▶ **Saved entries**:
- Opening Delimiter -

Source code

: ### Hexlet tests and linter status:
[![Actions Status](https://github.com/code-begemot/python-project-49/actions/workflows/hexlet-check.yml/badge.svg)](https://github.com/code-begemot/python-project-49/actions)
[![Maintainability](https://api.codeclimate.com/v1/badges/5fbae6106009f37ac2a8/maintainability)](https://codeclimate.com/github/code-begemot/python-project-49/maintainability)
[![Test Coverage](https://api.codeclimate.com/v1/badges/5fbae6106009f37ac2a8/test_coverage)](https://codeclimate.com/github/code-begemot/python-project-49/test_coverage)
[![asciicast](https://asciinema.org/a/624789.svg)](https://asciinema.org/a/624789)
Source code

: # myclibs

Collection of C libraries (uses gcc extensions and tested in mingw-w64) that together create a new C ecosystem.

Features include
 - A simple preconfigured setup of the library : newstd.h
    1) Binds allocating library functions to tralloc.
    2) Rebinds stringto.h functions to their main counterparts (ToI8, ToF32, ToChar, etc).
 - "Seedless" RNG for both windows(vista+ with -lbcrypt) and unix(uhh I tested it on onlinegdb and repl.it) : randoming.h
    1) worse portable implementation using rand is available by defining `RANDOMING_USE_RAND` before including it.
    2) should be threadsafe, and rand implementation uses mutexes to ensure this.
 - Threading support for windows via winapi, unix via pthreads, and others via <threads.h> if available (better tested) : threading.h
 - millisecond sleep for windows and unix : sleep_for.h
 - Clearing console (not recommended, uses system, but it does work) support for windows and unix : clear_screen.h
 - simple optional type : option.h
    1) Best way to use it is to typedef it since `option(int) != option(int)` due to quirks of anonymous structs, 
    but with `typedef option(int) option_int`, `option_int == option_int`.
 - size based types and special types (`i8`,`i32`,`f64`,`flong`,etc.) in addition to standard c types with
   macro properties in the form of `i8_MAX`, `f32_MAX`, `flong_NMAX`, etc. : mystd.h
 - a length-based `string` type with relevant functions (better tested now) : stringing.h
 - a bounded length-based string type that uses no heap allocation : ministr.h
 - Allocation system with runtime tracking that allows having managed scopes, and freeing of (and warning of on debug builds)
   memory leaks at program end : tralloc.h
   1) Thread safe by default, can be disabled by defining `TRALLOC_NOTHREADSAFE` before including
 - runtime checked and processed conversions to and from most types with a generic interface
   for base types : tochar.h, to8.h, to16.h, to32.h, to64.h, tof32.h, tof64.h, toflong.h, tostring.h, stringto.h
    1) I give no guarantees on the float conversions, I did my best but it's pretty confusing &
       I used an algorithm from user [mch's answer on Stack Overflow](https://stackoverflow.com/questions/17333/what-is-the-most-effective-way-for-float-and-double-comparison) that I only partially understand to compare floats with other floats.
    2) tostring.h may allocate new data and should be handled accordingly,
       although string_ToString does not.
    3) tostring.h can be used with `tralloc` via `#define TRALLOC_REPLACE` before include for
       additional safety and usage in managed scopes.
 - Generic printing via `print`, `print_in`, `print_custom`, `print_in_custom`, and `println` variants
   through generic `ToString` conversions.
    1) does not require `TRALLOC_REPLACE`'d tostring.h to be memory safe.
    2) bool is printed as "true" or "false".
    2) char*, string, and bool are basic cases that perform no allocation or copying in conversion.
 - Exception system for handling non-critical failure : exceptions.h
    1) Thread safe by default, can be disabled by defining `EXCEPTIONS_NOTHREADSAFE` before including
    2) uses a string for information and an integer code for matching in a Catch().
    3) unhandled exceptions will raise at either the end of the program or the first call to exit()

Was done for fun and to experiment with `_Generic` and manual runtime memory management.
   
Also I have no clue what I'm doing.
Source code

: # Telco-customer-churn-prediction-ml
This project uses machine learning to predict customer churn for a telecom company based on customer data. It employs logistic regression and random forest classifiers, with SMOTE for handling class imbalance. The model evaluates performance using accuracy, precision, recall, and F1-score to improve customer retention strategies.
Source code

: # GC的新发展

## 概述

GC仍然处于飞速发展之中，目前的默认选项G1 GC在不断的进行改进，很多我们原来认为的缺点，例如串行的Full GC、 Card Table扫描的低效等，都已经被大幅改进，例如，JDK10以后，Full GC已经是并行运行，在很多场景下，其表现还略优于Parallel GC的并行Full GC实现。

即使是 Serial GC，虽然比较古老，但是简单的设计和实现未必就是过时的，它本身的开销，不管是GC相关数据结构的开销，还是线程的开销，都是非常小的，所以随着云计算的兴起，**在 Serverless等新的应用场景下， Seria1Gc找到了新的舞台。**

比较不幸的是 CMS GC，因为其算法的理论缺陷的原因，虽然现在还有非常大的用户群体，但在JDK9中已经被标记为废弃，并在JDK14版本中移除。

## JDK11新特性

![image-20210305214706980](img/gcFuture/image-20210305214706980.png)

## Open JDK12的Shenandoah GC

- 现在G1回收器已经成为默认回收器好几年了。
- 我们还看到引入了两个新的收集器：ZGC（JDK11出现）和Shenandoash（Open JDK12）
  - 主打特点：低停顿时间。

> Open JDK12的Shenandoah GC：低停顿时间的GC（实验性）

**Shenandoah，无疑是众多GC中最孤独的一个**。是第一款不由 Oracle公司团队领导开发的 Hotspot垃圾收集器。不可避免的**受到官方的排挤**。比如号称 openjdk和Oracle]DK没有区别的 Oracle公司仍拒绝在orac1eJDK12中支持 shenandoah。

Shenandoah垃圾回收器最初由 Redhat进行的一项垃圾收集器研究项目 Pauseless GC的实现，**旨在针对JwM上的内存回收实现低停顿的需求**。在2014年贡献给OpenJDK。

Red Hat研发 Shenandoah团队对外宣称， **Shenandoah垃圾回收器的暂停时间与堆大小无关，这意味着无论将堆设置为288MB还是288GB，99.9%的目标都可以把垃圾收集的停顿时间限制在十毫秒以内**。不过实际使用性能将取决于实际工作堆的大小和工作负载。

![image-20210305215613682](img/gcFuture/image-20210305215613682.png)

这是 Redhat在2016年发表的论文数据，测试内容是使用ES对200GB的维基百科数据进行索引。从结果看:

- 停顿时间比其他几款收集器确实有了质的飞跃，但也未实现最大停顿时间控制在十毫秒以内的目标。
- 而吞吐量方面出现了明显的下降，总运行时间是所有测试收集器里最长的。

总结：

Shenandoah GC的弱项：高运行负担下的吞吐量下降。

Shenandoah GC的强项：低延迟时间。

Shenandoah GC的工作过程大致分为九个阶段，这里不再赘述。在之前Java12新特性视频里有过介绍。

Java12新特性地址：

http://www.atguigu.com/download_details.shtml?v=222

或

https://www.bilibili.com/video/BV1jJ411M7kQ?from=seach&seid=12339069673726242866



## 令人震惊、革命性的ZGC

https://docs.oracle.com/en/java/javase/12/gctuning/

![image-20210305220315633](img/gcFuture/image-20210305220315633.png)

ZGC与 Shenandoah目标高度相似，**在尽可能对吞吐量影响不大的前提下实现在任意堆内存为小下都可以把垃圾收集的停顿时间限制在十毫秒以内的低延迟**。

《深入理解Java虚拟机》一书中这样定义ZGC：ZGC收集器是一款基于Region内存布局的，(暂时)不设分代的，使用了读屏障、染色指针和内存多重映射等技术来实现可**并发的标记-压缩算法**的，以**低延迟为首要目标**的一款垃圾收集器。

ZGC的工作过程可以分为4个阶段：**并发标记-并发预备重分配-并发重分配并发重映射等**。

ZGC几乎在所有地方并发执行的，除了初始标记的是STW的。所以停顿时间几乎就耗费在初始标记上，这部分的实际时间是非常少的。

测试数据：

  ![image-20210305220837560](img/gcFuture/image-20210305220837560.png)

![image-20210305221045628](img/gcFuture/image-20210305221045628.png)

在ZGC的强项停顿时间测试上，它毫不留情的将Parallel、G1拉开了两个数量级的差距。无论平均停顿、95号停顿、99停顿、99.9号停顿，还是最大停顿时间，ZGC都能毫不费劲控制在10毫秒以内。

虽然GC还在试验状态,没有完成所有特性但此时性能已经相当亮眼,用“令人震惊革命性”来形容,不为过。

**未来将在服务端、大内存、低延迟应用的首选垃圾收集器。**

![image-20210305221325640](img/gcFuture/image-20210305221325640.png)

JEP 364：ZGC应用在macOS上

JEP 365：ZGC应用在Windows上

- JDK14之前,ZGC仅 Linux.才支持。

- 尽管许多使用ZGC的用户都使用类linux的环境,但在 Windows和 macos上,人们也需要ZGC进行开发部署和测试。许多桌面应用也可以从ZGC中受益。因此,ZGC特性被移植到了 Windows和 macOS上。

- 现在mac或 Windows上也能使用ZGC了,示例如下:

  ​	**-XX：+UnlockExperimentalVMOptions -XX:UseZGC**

- Closing Delimiter -

▶ **Task instructions**: Some lines of the records above contain the word "based". How many are there? Reply with the number alone.

▶ **Written solution**: 4